Matsuya
According to Iwanami Bunko's recent collection of haiku by Nagai Kafū (荷風俳句集, ed. Katō Ikuya 加藤郁乎), this is a hauta written as a jingle for Matsuya, back when it was Matsuya Gofukuten ("Matsuya Japanese-Clothing Store"):
松屋呉服店広告用端唄
〽湯上りのおくれ毛なづる涼風も一雨ごとに身にしみていつか今年の秋袷。過ぎし花火に見覚えのぬしが羽織の紋どころそつと崩してわたしのと比翼に染めて知らぬ顔。やがて浮名のたて縞に末はめでたう子持じま。川といふ字に寐てみたいといふて朝夕神いのり。
The cool wind that strokes the hair on the nape of my neck sinks deeper into my skin with every shower of rain, and now I find myself in a lined autumn kimono. A man I know from some past night of fireworks has quietly dyed out the crest on his haori and replaced it with a design combining his and mine, and pretends not to know me. My name no longer worth a pin/stripes, but in the end with baby making three/-fold stripes. Longing to share a futon as a family, I pray morning and night.

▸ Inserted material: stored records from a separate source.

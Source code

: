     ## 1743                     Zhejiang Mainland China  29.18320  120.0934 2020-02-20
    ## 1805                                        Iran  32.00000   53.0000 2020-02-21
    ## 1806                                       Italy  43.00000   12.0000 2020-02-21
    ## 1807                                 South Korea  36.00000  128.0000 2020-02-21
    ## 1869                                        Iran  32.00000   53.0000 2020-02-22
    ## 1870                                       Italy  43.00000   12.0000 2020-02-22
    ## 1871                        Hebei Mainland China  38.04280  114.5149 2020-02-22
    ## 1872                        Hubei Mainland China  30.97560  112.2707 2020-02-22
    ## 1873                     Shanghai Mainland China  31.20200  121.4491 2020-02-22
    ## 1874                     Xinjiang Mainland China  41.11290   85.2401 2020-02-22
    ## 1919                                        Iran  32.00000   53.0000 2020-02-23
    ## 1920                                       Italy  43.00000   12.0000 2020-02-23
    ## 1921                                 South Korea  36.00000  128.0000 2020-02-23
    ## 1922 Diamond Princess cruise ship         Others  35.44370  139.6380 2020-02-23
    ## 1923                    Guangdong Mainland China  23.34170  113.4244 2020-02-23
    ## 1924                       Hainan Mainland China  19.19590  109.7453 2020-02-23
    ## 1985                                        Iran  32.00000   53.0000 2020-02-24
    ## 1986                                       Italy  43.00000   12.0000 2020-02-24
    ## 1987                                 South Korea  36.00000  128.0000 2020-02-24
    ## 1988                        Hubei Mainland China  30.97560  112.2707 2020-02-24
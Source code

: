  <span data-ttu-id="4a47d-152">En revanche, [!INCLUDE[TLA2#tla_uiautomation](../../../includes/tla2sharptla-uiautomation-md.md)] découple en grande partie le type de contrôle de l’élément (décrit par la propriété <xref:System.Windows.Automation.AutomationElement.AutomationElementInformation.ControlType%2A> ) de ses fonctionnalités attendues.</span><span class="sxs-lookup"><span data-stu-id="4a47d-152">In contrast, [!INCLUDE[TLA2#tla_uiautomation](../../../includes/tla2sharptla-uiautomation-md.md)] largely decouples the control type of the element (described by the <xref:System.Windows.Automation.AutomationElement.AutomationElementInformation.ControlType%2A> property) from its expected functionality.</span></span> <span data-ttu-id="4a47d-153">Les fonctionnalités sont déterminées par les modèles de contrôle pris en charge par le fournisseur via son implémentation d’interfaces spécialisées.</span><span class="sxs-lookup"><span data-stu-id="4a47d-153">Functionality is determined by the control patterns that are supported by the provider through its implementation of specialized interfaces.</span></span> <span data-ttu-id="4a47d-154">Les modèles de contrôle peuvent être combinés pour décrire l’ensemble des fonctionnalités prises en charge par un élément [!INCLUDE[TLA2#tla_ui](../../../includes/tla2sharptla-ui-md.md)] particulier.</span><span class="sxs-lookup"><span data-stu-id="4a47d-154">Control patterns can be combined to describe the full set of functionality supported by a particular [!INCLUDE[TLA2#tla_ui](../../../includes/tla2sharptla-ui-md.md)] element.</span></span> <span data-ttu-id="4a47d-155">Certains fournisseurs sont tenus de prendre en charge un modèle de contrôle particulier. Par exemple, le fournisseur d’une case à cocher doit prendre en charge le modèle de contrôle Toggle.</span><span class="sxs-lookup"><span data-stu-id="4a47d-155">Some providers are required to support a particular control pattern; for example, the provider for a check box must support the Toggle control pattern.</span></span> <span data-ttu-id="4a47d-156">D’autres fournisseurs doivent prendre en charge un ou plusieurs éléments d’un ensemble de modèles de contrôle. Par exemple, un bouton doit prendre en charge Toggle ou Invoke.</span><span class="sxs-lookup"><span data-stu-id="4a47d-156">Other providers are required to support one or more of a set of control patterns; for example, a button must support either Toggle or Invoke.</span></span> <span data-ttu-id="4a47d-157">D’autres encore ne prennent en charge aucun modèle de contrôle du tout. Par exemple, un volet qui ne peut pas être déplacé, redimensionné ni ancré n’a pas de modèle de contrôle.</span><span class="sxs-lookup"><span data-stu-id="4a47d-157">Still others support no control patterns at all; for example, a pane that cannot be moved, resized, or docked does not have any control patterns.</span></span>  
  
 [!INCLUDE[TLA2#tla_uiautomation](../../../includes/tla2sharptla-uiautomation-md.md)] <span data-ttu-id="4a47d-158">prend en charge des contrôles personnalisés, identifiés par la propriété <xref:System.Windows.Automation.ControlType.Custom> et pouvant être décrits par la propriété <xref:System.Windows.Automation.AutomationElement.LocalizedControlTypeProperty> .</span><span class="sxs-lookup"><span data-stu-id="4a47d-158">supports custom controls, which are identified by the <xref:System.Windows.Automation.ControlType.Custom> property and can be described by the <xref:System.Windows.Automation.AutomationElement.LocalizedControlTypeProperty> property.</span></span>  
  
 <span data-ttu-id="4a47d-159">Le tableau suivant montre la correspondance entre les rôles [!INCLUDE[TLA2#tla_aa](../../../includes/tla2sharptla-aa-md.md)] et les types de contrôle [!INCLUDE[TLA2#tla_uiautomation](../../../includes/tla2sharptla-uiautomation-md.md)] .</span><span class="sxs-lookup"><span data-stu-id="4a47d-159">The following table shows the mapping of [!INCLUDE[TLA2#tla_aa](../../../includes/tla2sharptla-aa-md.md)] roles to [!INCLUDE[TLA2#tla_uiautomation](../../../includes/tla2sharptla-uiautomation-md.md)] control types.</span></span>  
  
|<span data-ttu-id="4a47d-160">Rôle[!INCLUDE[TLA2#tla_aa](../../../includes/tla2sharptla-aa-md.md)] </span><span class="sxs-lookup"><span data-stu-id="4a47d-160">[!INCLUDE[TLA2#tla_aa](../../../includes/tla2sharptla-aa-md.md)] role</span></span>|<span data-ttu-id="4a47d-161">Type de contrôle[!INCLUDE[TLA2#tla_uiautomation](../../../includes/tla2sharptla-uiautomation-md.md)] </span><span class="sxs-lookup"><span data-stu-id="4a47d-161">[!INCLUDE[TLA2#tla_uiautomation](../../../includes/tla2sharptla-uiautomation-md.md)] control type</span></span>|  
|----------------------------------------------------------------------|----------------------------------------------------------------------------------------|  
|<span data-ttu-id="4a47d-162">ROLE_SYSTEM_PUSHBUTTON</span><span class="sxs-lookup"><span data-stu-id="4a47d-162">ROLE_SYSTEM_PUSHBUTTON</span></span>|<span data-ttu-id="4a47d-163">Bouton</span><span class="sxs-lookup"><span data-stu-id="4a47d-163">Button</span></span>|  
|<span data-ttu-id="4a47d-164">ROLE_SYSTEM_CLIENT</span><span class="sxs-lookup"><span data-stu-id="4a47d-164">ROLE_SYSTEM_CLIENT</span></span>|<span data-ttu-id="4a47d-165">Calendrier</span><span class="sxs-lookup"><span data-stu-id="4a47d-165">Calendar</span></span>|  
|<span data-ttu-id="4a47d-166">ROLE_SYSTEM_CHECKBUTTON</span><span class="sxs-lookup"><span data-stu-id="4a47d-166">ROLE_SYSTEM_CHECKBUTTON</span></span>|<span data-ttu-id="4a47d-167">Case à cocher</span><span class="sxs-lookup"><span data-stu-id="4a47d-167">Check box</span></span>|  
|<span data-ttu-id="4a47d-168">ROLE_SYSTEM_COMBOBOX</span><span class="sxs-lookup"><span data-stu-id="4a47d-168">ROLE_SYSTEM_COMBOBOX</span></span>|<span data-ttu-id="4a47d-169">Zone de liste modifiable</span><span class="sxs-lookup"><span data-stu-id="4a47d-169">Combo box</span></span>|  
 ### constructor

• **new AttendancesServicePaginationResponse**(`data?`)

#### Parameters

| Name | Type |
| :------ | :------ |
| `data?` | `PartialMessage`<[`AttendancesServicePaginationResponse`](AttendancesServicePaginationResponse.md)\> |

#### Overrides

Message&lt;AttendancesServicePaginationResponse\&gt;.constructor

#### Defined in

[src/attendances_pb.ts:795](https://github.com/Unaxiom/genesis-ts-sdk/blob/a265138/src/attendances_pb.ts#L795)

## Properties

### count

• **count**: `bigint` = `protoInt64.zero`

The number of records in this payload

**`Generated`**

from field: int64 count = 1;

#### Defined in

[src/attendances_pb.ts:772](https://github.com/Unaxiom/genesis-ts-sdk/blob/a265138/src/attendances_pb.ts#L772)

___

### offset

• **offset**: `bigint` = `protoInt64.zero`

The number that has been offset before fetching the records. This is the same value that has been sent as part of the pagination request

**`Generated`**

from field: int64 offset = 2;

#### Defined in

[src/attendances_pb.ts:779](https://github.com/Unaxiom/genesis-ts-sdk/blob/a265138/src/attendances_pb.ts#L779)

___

I believe that we are to understand this as the tale of a courtesan who has fallen in love with a man whose social position prevents him from openly acknowledging her at present, but who nevertheless makes gestures (the shared crest design, etc.) that give her hope that he will make an honest woman of her one day.
I haven't made any effort to reproduce the poetic effect (note the 5/7/5/7 structure) but I did make a rudimentary attempt to recreate the key puns at the end:
yagate ukina no/ tatejima ni/ sue wa medetō/ komochijima
My name no longer worth a pin/stripes, but in the end with baby making three/-fold stripes.
Tatejima literally means "vertical stripes", and here it's overlaid on ukina o no ta[tsu], "rumors start." Komochijima means "child-having stripes"; it's another vertical stripe design that pairs each thick stripe with a thin one (go here and search for "子持縞"). Here it's overlaid on komochi, i.e. the concept of literally having a child, starting a family. (Note also the use of sue!)
Other items of linguistic interest:
- The source term for "design combining his and mine" is hiyoku 比翼, short for hiyoku mon 比翼紋 (where mon means "crest"). Hiyoku comes from hiyoku no tori, which corresponds nicely to "lovebirds." It's originally from a line in Bai Juyi 白居易's Song of Eternal Sorrow (長恨歌):
在天願作比翼鳥 / 在地願為連理枝
"If we are in the heavens we will be like birds flying with wingtips together/ If we are on earth we will be intertwined branches of a tree." (Chris Kern's translation) - The source term for "share a futon as a family" is kawa to iu ji ni nete 川といふ字に寐て. This is a well-known expression that I think first appeared in the Edo period. It literally refers to a family of three sleeping with the child between the two parents, like the character 川 (kawa, river), and metaphorically connotes contented family life proceeding as it should.